TASK TO COMPLETE. Exclude any images and output the remaining records exactly.

RECORDS SHOWN.
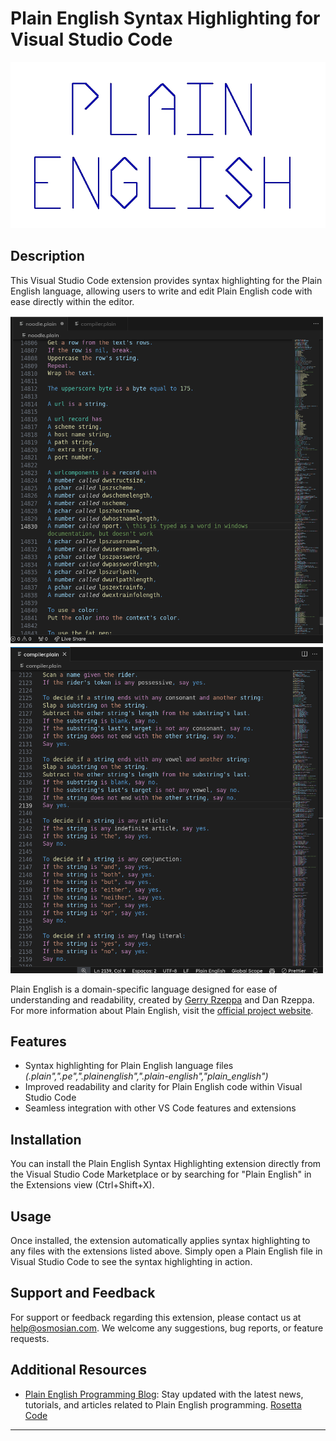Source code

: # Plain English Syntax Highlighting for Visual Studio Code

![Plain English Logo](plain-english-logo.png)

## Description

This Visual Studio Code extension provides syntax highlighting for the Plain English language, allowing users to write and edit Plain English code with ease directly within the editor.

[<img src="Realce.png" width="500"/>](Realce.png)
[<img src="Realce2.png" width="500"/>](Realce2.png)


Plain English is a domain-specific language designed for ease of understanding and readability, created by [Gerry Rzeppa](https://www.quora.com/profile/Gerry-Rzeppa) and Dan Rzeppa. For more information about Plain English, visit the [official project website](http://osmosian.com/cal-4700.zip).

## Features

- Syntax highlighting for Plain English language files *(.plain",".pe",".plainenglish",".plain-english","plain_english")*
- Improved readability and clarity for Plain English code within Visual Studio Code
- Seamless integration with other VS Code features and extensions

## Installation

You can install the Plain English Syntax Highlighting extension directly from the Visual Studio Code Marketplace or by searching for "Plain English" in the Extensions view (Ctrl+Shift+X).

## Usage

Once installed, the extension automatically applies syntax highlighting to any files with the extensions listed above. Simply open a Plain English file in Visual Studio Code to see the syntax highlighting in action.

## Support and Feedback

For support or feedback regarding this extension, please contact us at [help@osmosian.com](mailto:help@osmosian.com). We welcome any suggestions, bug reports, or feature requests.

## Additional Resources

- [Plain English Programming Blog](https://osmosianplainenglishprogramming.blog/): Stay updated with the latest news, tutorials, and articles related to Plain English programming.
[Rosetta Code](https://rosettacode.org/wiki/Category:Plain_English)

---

SOLUTION FOR THIS EXERCISE.
Source code

: # Plain English Syntax Highlighting for Visual Studio Code

![Plain English Logo](plain-english-logo.png)

## Description

This Visual Studio Code extension provides syntax highlighting for the Plain English language, allowing users to write and edit Plain English code with ease directly within the editor.

[<img src="Realce.png" width="500"/>](Realce.png)
[<img src="Realce2.png" width="500"/>](Realce2.png)


Plain English is a domain-specific language designed for ease of understanding and readability, created by [Gerry Rzeppa](https://www.quora.com/profile/Gerry-Rzeppa) and Dan Rzeppa. For more information about Plain English, visit the [official project website](http://osmosian.com/cal-4700.zip).

## Features

- Syntax highlighting for Plain English language files *(.plain",".pe",".plainenglish",".plain-english","plain_english")*
- Improved readability and clarity for Plain English code within Visual Studio Code
- Seamless integration with other VS Code features and extensions

## Installation

You can install the Plain English Syntax Highlighting extension directly from the Visual Studio Code Marketplace or by searching for "Plain English" in the Extensions view (Ctrl+Shift+X).

## Usage

Once installed, the extension automatically applies syntax highlighting to any files with the extensions listed above. Simply open a Plain English file in Visual Studio Code to see the syntax highlighting in action.

## Support and Feedback

For support or feedback regarding this extension, please contact us at [help@osmosian.com](mailto:help@osmosian.com). We welcome any suggestions, bug reports, or feature requests.

## Additional Resources

- [Plain English Programming Blog](https://osmosianplainenglishprogramming.blog/): Stay updated with the latest news, tutorials, and articles related to Plain English programming.
[Rosetta Code](https://rosettacode.org/wiki/Category:Plain_English)

---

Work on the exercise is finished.